# So that's what you call it



## turnkey4099 (Jan 25, 2010)

Hadda good laugh when the narrator called the Aqua Logger problems in Washington "a permitting problem". Here I thought the charge was theft among others. Seems they have moved to Florida as common employees and are still screwing up every minute. Dropped their truck in Montana - needs new brakes, Transmission and ?motor?. "They'll pick it up on the way back" Why? It isn't worth fixing.

They seem to have toned down a bit on the asinine incident count. Didn't really notice any tonight.

Harry K


----------



## dingeryote (Jan 25, 2010)

My wife started laughing her butt off when Jimmy rammed into the nice mechanic that stopped to help him, then looked at me and asked "Is this for real?"

Jimmys new employer is either gonna feed the moron to the Gators, or he is bieng reimbursed very,very,very well.

No way any self respecting Florida swamp rat river Logger would bring that idiot down there, and then pay him to destroy his equipment.

I'm sorry, but the doofus is too over the top stupid, and only serves to diminish the credibility of the entire program.
I deeply suspect him bieng back on is simply scripted, and Jimmy has never cut a log in his life. 

Nobody is that inept and stupid around saws for long.

Stay safe!
Dingeryote


----------



## KingArbor (Jan 25, 2010)

^ Agreed... These river loggers do add plenty of comic relief to the show, but man are they dumb as a stump! As much as I hate to watch them work and scream weird backwoods obscenities at each other, I simply cannot change the channel! Guess the ratings are up... hahahaa


----------



## knockbill (Jan 25, 2010)

that truck barely ran good enough to get to teh crusher,, let alone a cross country trip... if i was teh mechanic i would have needed cash in advance to put the thing on my lot, let alone work on it,,,,
i don't believe they will be back for it,, most likely won't leave fla alive!!!!!!!


----------



## Gilligan (Jan 25, 2010)

Just a little back info on what happened, though most may already know
of the situation. Found this:



On 13 March 2009, Washington Department of Natural Resources (DNR) seized more than two dozen logs that may have been illegally salvaged by a timber crew featured on the History Channel's reality show Ax Men. DNR officers served a search warrant on S&S Aqua Logging to retrieve timber the company had pulled from the Hoquiam River without a permit.

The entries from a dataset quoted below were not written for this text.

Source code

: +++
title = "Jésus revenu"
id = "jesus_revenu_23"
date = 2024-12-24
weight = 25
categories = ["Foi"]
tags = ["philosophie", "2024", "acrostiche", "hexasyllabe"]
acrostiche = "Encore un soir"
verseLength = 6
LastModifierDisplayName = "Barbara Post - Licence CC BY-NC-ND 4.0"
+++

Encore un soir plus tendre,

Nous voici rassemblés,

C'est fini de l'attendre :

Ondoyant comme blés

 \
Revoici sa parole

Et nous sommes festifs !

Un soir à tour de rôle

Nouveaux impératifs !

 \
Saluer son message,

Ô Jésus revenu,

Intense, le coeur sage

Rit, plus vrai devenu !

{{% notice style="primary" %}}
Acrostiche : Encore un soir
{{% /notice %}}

Jimmy Smith, who owns and operates S&S Aqua Logging, said on the show that the logs were worth about $10,000, according to search warrant records.

"These are valuable materials that belong to the public and this looks like theft, plain and simple, They are part of the functioning ecosystem, so removing the log would be like removing part of the bed," state Public Lands Commissioner Peter Goldmark said.

Logs provide a key function for rivers in trapping sediment, harboring insects and other food for fish, and creating pools and riffles where fish can rest, said Greg Hueckel, fish and wildlife habitat programs director. Hueckel said his agency typically grants permits to remove logs in situations where flooding causes log jams and it's unlikely that a permit would be granted for timber harvest


----------



## turnkey4099 (Jan 25, 2010)

dingeryote said:


> My wife started laughing her butt off when Jimmy rammed into the nice mechanic that stopped to help him, then looked at me and asked "Is this for real?"
> 
> Jimmys new employer is either gonna feed the moron to the Gators, or he is bieng reimbursed very,very,very well.
> 
> ...



I realize that most of the Axemen incidents are staged but I am beginning to wonder about those two. I think they really _are_ that stupid and inept.

Harry K


----------